Pakistan hangs 'teen' convict
Pakistan yesterday executed a man convicted of killing a child, brushing aside a storm of protests from rights groups that his confession had been extracted by torture and he was a minor at the time of the crime.
Shafqat Hussain was hanged shortly before dawn at a jail in Karachi for killing a seven-year-old boy in the city in 2004, his brother and a prison official told AFP.
The case raised grave international concern, drawing protests from the United Nations, as his lawyers and family said he was only 15 at the time of the killing and was tortured into making a false confession.
In Muzaffarabad, the main town of the Pakistani administered part of Kashmir, his family was distraught.
"Why did they hang my innocent brother, only because we were poor?" said his sister Sumaira Bibi, beating her chest and weeping.

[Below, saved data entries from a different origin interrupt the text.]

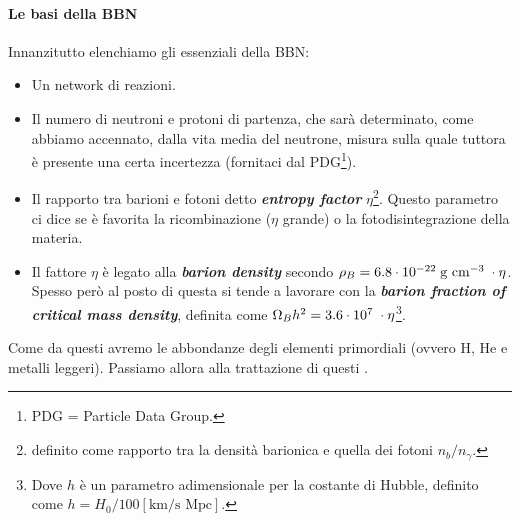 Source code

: 
\paragraph{Le basi della BBN} Innanzitutto elenchiamo gli  essenziali della BBN:
\begin{itemize}
    \item Un network di reazioni.
    \item Il numero di neutroni e protoni di partenza, che sarà determinato, come abbiamo accennato, dalla vita media del neutrone, misura sulla quale tuttora è presente una certa incertezza (fornitaci dal PDG\footnote{PDG = Particle Data Group.}).
    \item Il rapporto tra barioni e fotoni detto \textbf{\textit{entropy factor}} $\eta$\footnote{ definito come rapporto tra la densità barionica e quella dei fotoni $n_b/n_\gamma$.}. Questo parametro ci dice se è favorita la ricombinazione ($\eta$ grande) o la fotodisintegrazione della materia.
    \item Il fattore $\eta$ è legato alla \textbf{\textit{barion density}} secondo $\rho_B = 6.8\cdot10^{-22}\;\mbox{g cm}^{-3}\; \cdot \eta$. Spesso però al posto di questa si tende a lavorare con la \textbf{\textit{barion fraction of critical mass density}}, definita come $\Omega_B h^2= 3.6 \cdot10^{7}\;\cdot \eta$\footnote{Dove $h$ è un parametro adimensionale per la costante di Hubble, definito come $h=H_0/100 [\mbox{km}/\mbox{s Mpc}]$.}.
\end{itemize}
Come  da questi avremo le abbondanze degli elementi primordiali (ovvero H, He e metalli leggeri). Passiamo allora alla trattazione di questi .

His mother Makhni Begum, looked glassy-eyed, stunned by the news of the execution after seeing her son reprieved from the gallows four times since January.
"We can't do anything but they (executioners) will face Allah on the day of judgement," she said.
United Nations rights experts said Hussain's trial "fell short of international standards" and urged Pakistan not to hang him without investigating the torture claims, as well as his age.
Hussain was originally due to face the gallows in January but won four stays of execution as his lawyers fought to prove he was under 18 at the time of the offence and could therefore not be executed under Pakistani law.
An official probe into his age ruled he was an adult at the time of his conviction -- though the results have not been published officially.
British anti-death penalty campaign group Reprieve said the hanging represented "all that is wrong with Pakistan's race to the gallows", while Amnesty International accused the government of "callous indifference" to human life.